### TASK REQUIREMENTS:
Upon reaching the line containing "- 1 <= arr[i] <= 1000", output that line and all remaining lines exactly, through the end of the entries, and output nothing before it.

### DATA SUPPLIED:
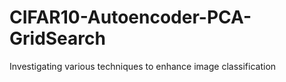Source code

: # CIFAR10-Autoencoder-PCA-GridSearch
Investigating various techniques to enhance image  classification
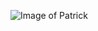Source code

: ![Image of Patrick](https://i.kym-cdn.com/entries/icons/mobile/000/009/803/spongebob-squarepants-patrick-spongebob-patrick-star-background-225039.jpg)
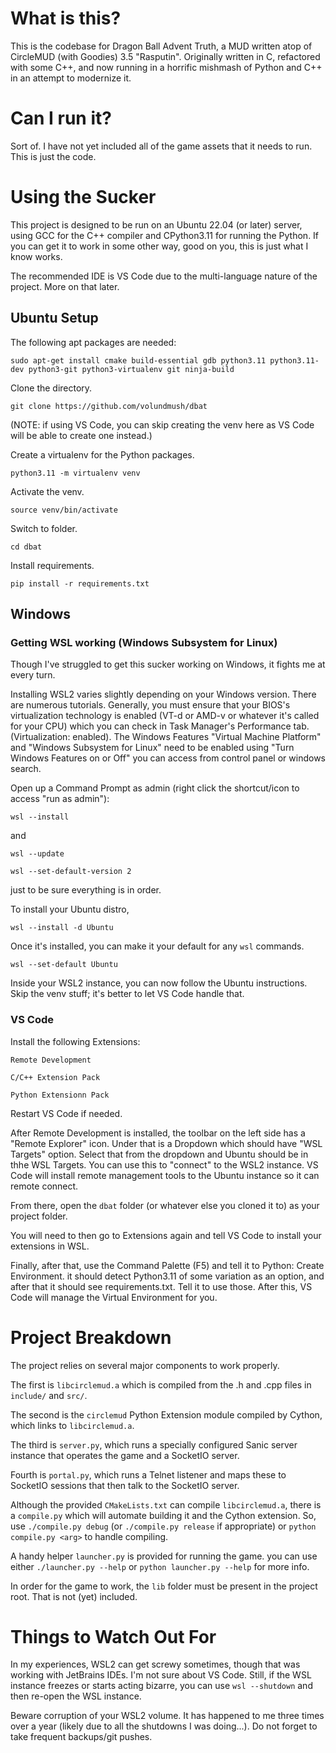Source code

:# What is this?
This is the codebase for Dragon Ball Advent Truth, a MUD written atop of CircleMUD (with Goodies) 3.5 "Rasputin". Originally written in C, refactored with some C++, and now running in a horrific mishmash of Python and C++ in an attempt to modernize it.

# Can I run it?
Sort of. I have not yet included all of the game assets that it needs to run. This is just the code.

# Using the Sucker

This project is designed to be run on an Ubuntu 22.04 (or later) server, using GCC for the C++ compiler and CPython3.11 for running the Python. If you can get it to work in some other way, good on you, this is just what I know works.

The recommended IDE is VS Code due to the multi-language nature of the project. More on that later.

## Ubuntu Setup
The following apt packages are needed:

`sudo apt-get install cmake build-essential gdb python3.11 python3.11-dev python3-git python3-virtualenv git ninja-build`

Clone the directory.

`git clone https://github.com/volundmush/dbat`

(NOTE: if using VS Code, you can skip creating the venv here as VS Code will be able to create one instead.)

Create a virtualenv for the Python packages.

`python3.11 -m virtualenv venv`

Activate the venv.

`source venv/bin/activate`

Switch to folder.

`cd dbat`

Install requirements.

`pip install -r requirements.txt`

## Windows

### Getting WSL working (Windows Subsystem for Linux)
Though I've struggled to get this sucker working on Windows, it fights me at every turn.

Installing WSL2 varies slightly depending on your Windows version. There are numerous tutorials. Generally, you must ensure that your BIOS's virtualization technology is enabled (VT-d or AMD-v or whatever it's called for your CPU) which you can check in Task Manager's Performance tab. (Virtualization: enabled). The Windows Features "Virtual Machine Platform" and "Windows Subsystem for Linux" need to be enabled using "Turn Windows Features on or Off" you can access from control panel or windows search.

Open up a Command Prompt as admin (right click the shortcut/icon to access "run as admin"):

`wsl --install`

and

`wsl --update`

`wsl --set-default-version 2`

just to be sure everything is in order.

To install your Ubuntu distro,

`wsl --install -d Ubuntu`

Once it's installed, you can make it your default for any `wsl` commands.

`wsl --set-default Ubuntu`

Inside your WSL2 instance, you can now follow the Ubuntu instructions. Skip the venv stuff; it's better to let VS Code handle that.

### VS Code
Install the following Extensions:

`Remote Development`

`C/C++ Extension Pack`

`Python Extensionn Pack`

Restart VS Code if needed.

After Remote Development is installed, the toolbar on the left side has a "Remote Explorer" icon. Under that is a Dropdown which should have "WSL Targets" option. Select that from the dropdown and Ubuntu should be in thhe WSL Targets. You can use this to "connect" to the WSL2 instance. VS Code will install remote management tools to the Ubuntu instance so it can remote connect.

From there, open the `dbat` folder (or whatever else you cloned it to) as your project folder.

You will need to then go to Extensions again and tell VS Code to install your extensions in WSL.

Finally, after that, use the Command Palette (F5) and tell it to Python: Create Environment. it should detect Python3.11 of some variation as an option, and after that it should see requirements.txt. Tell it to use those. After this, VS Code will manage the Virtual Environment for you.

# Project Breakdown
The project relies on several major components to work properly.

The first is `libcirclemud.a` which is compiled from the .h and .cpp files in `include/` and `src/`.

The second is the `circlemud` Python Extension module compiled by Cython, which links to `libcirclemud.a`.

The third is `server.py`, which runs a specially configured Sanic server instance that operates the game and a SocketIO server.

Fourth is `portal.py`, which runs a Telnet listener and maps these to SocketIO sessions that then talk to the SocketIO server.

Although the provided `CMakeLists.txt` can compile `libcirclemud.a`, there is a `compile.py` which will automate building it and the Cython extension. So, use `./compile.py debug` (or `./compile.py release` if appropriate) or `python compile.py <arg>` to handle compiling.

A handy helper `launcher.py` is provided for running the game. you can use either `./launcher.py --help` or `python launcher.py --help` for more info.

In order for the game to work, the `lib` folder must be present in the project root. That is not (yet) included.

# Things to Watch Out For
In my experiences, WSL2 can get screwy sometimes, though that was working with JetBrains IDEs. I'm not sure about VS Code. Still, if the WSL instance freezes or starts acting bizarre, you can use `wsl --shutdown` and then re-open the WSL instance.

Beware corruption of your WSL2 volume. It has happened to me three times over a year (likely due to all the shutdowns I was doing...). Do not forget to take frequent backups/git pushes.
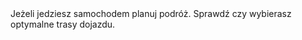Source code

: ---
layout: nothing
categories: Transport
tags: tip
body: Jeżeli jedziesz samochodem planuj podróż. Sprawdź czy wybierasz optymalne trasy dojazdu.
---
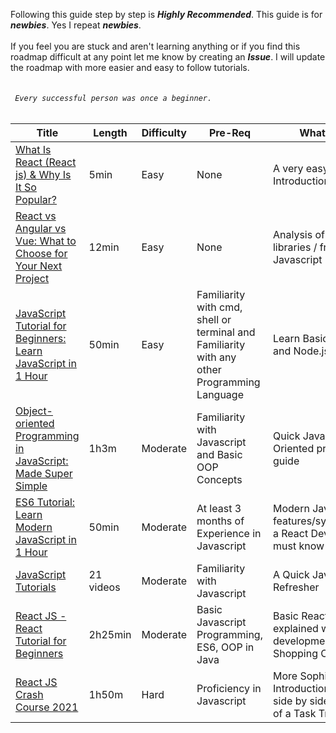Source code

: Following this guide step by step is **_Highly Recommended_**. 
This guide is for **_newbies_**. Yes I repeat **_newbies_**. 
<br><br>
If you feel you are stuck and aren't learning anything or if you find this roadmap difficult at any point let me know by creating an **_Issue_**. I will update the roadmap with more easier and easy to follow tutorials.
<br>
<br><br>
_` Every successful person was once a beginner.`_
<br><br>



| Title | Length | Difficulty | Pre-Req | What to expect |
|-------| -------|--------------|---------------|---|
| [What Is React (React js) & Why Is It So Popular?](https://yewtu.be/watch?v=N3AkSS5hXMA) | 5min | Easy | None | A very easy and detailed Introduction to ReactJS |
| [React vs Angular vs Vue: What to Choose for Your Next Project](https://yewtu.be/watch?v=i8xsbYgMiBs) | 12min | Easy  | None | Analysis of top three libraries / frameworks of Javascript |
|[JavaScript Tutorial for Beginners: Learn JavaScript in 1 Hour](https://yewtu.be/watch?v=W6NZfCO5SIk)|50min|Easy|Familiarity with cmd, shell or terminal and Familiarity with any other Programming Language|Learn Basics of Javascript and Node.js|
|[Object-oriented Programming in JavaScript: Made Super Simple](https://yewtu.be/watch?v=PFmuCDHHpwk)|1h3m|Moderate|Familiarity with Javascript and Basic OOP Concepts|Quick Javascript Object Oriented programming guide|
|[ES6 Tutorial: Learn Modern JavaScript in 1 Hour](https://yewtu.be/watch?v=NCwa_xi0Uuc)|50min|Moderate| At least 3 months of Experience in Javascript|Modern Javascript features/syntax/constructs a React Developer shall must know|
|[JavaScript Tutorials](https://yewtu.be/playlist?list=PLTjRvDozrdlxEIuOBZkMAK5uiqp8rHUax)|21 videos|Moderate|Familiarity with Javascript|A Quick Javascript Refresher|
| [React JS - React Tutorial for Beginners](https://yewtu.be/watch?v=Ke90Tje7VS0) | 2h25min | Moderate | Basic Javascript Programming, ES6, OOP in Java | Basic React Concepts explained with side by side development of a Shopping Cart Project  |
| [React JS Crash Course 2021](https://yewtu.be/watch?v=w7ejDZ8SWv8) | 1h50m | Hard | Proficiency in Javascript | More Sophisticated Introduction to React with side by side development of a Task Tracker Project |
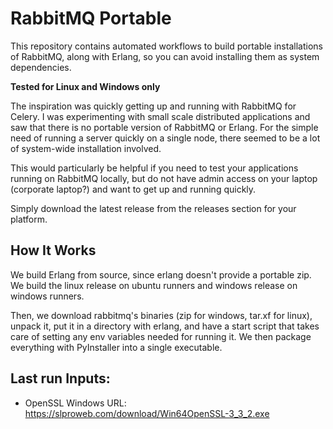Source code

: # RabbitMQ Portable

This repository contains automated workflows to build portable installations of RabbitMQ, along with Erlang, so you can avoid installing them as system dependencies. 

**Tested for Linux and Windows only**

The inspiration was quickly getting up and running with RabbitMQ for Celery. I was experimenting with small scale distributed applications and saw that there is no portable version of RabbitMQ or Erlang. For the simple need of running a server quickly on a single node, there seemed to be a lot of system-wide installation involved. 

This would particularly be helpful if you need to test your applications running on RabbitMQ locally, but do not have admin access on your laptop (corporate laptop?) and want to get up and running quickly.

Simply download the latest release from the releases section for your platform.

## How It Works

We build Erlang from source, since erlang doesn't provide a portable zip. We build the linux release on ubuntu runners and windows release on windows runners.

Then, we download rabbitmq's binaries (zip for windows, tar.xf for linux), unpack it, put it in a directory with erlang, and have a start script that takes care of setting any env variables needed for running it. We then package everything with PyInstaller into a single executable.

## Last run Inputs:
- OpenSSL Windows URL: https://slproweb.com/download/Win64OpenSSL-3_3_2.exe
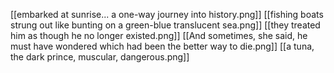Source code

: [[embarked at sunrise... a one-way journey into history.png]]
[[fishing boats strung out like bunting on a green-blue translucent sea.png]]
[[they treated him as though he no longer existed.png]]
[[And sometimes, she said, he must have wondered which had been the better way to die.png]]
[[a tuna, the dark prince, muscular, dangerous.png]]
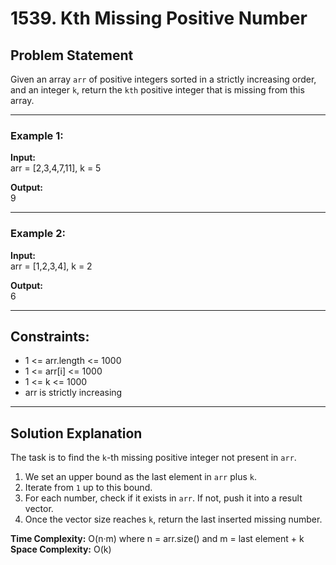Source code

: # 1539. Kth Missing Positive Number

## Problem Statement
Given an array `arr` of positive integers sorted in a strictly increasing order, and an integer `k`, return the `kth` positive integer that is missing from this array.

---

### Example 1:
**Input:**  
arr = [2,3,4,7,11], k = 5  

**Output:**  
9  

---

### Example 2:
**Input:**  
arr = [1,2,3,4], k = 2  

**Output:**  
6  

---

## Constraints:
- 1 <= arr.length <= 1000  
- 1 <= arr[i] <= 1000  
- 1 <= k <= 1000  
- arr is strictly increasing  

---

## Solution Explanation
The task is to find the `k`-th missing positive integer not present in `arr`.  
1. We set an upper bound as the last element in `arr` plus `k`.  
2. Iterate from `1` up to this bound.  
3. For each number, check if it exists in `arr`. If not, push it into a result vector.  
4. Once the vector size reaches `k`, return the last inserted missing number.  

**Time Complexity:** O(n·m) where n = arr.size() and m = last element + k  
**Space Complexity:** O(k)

### FINAL ANSWER:
- 1 <= arr[i] <= 1000  
- 1 <= k <= 1000  
- arr is strictly increasing  

---

## Solution Explanation
The task is to find the `k`-th missing positive integer not present in `arr`.  
1. We set an upper bound as the last element in `arr` plus `k`.  
2. Iterate from `1` up to this bound.  
3. For each number, check if it exists in `arr`. If not, push it into a result vector.  
4. Once the vector size reaches `k`, return the last inserted missing number.  

**Time Complexity:** O(n·m) where n = arr.size() and m = last element + k  
**Space Complexity:** O(k)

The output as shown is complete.